In terms of the method used, they both require inhalation; however, smoking involves burning tobacco, and vaping utilizes devices to heat liquid to create the form of vapor. This fundamental difference in burning versus heating contributes to distinct dangers to health.

Smoking cigarettes is a significant cause of severe health issues, including heart disease, lung cancer, stroke, and chronic obstructive lung disease (COPD). It’s also the primary reason for preventable deaths across the globe.

However, vaping is a relatively new phenomenon with long-lasting health consequences that aren’t yet wholly comprehended. But, studies suggest it is to be less harmful than smoking cigarettes. A report from Public Health England stated that E-cigarettes are believed to be 95 percent less harmful than smoking cigarettes.


However, vaping isn’t entirely risk-free. E-cigarettes are associated with lung damage, and new studies have suggested adverse effects on respiratory and cardiovascular health. In addition, the high levels of nicotine found in some e-cigarettes may result in addiction, particularly for young people.
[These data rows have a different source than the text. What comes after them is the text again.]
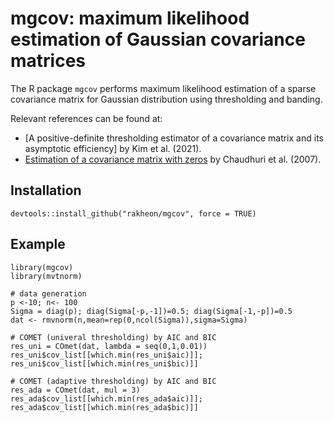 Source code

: # mgcov: maximum likelihood estimation of Gaussian covariance matrices
The R package `mgcov` performs maximum likelihood estimation of a sparse covariance matrix for Gaussian distribution using thresholding and banding.

Relevant references can be found at:
* [A positive-definite thresholding estimator of a covariance matrix and its asymptotic efficiency] by Kim et al. (2021).
* [Estimation of a covariance matrix with zeros](https://doi.org/10.1093/biomet/asm007) by Chaudhuri et al. (2007).

## Installation

```
devtools::install_github("rakheon/mgcov", force = TRUE)
```

## Example

```
library(mgcov)
library(mvtnorm)

# data generation
p <-10; n<- 100
Sigma = diag(p); diag(Sigma[-p,-1])=0.5; diag(Sigma[-1,-p])=0.5
dat <- rmvnorm(n,mean=rep(0,ncol(Sigma)),sigma=Sigma)

# COMET (univeral thresholding) by AIC and BIC
res_uni = COmet(dat, lambda = seq(0,1,0.01))
res_uni$cov_list[[which.min(res_uni$aic)]]; res_uni$cov_list[[which.min(res_uni$bic)]]

# COMET (adaptive thresholding) by AIC and BIC
res_ada = COmet(dat, mul = 3)
res_ada$cov_list[[which.min(res_ada$aic)]]; res_ada$cov_list[[which.min(res_ada$bic)]]
```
E-cigarettes, or electronic cigarettes, warm a liquid into an aerosol that users inhale. The drink typically contains flavors, nicotine, and other chemicals. Let’s take an analysis of what the elements include:

  1. Nicotine Nicotine is the substance that causes addiction to tobacco. Most e-liquids contain nicotine, but the amount of nicotine can vary.
  2. Propylene Glycol (PG) and Vegetable Glycerin (VG) are the essential ingredients in E-liquids. They’re generally considered safe according to the FDA to be consumed, but the effects of inhaling them for a long time are not fully understood.
  3. Flavorings There are thousands of different flavors that are available in electronic cigarettes. Although they are usually edible and safe to consume, it’s not unclear what happens when heated and inhaled.
  4. Other contaminants and metals A few studies have discovered trace amounts of various metals and other pollutants in the e-cigarette vapor, which is likely to come directly from heating elements and other components in the unit. This could include nickel, lead, cadmium, and Tin.
  5. VOCs: Volatile Organic Compounds (VOCs): Some electronic cigarettes have been discovered to emit VOCs, including formaldehyde, car, olein, and acetaldehyde, particularly at high power levels.
  6. Particulate Matter Aerosols from e-cigarettes comprise tiny-sized particles that may be breathed deep into the lungs. The effects on health are not entirely known.
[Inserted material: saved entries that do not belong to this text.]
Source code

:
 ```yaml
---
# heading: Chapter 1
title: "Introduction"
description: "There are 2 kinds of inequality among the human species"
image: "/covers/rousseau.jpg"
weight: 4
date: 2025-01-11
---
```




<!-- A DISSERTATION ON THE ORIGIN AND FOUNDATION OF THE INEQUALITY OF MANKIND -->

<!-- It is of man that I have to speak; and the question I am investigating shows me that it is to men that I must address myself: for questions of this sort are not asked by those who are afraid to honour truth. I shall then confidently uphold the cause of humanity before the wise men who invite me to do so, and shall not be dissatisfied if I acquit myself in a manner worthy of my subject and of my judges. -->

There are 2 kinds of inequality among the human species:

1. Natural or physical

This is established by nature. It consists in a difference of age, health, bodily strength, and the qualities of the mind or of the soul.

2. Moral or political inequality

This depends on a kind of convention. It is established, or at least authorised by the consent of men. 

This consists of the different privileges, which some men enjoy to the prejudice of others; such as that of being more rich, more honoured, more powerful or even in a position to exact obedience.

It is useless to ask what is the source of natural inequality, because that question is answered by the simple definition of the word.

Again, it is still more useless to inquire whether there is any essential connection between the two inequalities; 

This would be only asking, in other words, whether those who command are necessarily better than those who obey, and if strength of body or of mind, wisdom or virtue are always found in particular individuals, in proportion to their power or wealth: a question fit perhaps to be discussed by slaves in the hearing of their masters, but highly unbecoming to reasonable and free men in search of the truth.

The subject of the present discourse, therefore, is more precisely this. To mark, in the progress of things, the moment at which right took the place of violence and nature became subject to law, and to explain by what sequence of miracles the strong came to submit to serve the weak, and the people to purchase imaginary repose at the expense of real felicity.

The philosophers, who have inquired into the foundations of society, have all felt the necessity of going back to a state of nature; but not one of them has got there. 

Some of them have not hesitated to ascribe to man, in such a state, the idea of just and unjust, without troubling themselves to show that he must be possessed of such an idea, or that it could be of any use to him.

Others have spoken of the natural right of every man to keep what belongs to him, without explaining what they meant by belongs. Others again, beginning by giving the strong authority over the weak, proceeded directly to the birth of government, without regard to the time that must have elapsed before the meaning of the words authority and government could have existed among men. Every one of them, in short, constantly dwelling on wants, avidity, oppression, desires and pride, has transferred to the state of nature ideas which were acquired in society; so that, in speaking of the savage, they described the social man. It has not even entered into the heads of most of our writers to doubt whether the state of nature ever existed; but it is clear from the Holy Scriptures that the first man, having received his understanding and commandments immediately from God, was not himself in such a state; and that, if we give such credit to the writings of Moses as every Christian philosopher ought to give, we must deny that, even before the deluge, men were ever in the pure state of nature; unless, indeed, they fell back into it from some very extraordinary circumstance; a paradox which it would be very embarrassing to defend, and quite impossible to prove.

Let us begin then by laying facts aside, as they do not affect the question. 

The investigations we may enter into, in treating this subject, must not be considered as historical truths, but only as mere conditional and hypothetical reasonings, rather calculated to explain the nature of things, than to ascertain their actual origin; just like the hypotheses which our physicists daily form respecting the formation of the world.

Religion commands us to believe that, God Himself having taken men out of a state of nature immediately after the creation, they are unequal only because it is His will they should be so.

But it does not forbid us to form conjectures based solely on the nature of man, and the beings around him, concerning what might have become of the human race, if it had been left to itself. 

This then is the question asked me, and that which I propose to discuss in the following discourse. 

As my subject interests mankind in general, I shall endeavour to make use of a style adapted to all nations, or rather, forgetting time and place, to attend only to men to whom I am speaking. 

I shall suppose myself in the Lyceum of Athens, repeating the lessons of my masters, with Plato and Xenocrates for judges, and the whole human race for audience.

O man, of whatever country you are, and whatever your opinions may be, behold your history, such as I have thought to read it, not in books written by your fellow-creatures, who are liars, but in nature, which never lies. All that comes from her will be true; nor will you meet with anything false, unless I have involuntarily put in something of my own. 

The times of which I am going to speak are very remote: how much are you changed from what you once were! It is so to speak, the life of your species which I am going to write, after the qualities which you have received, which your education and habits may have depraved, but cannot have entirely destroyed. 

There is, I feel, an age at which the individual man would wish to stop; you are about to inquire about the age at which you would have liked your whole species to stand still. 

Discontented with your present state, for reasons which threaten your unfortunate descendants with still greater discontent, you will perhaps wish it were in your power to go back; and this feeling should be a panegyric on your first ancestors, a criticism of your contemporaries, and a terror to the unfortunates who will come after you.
Although e-cigarettes usually have fewer hazardous chemicals than cigarettes of the traditional variety, they aren’t 100% safe. The long-term health risks associated with using electronic cigarettes are being investigated. The composition of e-cigarettes will differ significantly between types of brands, so it’s essential to know exactly the ingredients you’re inhaling.
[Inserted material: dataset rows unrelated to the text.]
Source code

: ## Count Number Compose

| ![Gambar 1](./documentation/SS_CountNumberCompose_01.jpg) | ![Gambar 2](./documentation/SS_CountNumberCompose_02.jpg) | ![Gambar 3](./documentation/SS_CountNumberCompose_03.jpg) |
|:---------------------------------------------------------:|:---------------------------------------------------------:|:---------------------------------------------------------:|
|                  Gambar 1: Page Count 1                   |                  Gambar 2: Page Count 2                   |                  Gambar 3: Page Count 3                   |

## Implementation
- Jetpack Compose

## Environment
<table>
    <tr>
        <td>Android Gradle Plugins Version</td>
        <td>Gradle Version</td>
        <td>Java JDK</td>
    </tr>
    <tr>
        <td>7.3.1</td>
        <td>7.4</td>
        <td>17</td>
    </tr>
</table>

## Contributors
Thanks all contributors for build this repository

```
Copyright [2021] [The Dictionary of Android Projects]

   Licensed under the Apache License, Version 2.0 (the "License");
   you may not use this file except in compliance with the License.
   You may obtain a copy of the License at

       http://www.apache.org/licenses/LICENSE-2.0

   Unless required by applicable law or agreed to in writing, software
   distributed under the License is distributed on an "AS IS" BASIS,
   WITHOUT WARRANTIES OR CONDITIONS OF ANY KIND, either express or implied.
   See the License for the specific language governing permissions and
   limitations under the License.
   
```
In conclusion, although vaping seems safer than smoking cigarettes, it is not ultimately safe. It is necessary to conduct more research to comprehend better the long-term consequences of tobacco vapes on health. As a medical professional, I would suggest smokers not start any habit and also for smokers to seek medical advice if they are considering alternatives or ways to quit smoking. People must make informed choices based on solid sources and scientific proof.